PITTSBURGH (KDKA) -- When PA Rep. Dom Costa of Morningside was Pittsburgh's police chief, he made lots of drug arrests with long-term consequences.
"When I look back and see all the people I arrested back in the days for marijuana," Costa told KDKA money editor Jon Delano on Monday, "it's almost like a disservice to them."
"They have a drug arrest on their record, and so when they go somewhere to get a job, it shows up as a drug arrest."
Duquesne Law School Prof. Tracey McCants Lewis sees the issue at her Duquesne University law clinic.
"Individuals are not able to support themselves because of a criminal background.
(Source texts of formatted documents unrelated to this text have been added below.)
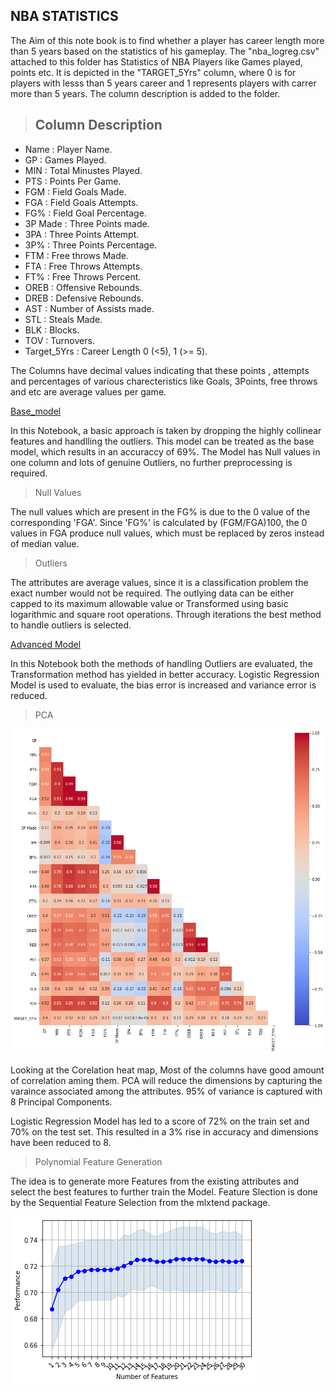 ## NBA STATISTICS

The Aim of this note book is to find whether a player has career length more than 5 years based on the statistics of his gameplay. The "nba_logreg.csv" attached to this folder has Statistics of NBA Players like Games played, points etc.  It is depicted in the "TARGET_5Yrs" column, where 0 is for players with lesss than 5 years career and 1 represents players with carrer more than 5 years. The column description is added to the folder.

> ## Column Description ##

* Name : Player Name.
* GP : Games Played.
* MIN : Total Minustes Played.
* PTS : Points Per Game.
* FGM : Field Goals Made.
* FGA : Field Goals Attempts.
* FG% : Field Goal Percentage.
* 3P Made : Three Points made.
* 3PA : Three Points Attempt.
* 3P% : Three Points Percentage.
* FTM : Free throws Made.
* FTA : Free Throws Attempts.
* FT% : Free Throws Percent.
* OREB : Offensive Rebounds.
* DREB : Defensive Rebounds.
* AST : Number of Assists made.
* STL : Steals Made.
* BLK : Blocks.
* TOV : Turnovers.
* Target_5Yrs : Career Length 0 (<5), 1 (>= 5).

The Columns have decimal values indicating that these points , attempts and percentages of various charecteristics like Goals, 3Points, free throws and etc are average values per game. 


[Base_model](https://github.com/uknwho/MachineLearning_-DataSets_solution/blob/master/1_Logisctic_Regression_NBA/nba_logreg_solution_1.ipynb)

In this Notebook, a basic approach is taken by dropping the highly collinear features and handlling the outliers. This model can be treated as the base model, which results in an accuraccy of 69%. The Model has Null values in one column and lots of genuine Outliers, no further preprocessing is required. 

> Null Values

The null values which are present in the FG% is due to the 0 value of the corresponding 'FGA'. Since 'FG%' is calculated by (FGM/FGA)100, the 0 values in FGA produce null values, which must be replaced by zeros instead of median value.

> Outliers

The attributes are average values, since it is a classification problem the exact number would not be required. The outlying data can be either capped to its maximum allowable value or Transformed using basic logarithmic and square root operations. Through iterations the best method to handle outliers is selected.

[Advanced Model](https://github.com/uknwho/MachineLearning_-DataSets_solution/blob/master/1_Logisctic_Regression_NBA/nba_features.ipynb)

In this Notebook both the methods of handling Outliers are evaluated, the Transformation method has yielded in better accuracy. Logistic Regression Model is used to evaluate, the bias error is increased and variance error is reduced.

> PCA

![Heat Map](https://github.com/uknwho/MachineLearning_-DataSets_solution/blob/master/1_Logisctic_Regression_NBA/corr_heatmap.png)

Looking at the Corelation heat map, Most of the columns have good amount of correlation aming them. PCA will reduce the dimensions by capturing the varaince associated among the attributes. 95% of variance is captured with 8 Principal Components. 

Logistic Regression Model has led to a score of 72% on the train set and 70% on the test set. This resulted in a 3% rise in accuracy and dimensions have been reduced to 8.

> Polynomial Feature Generation

The idea is to generate more Features from the existing attributes and select the best features to further train the Model. Feature Slection is done by the Sequential Feature Selection from the mlxtend package. 

![Feature_Selection](https://github.com/uknwho/MachineLearning_-DataSets_solution/blob/master/1_Logisctic_Regression_NBA/Feature_selection.png)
They are underemployed or they are not employed," she says.
Nearly 3 million Pennsylvanians -- that's more than one-third of us of working age -- have a criminal record of some sort.
For many, it's just a misdemeanor.
For others, it's an arrest without even a conviction.
But no matter what that record is, it could come back to haunt us decades later when we apply for a job.
Now Costa and other lawmakers are pushing the Clean Slate Bill to seal automatically the records of all non-violent misdemeanor convictions and all arrested or charged but never convicted if crime-free for ten years.
"All we're trying to do is give people a fair chance of employment, especially if they've shown for 10 years that they've been in no trouble whatsoever," says Costa.
"It's the right thing to do."
This month, Governor Wolf implemented the Fair Chance Hiring Policy for state hires.
"We are removing questions related to a person's criminal history from the job application in most cases," explains Dan Egan with the PA Office of Administration.
Background checks will still be conducted -- just later in the process.
"I can't tell you how many individuals who have come to the clinic [say} I just want a job, I want to work, I want to support my family," says Prof. McCants Lewis.
"We should allow them to be able to do that."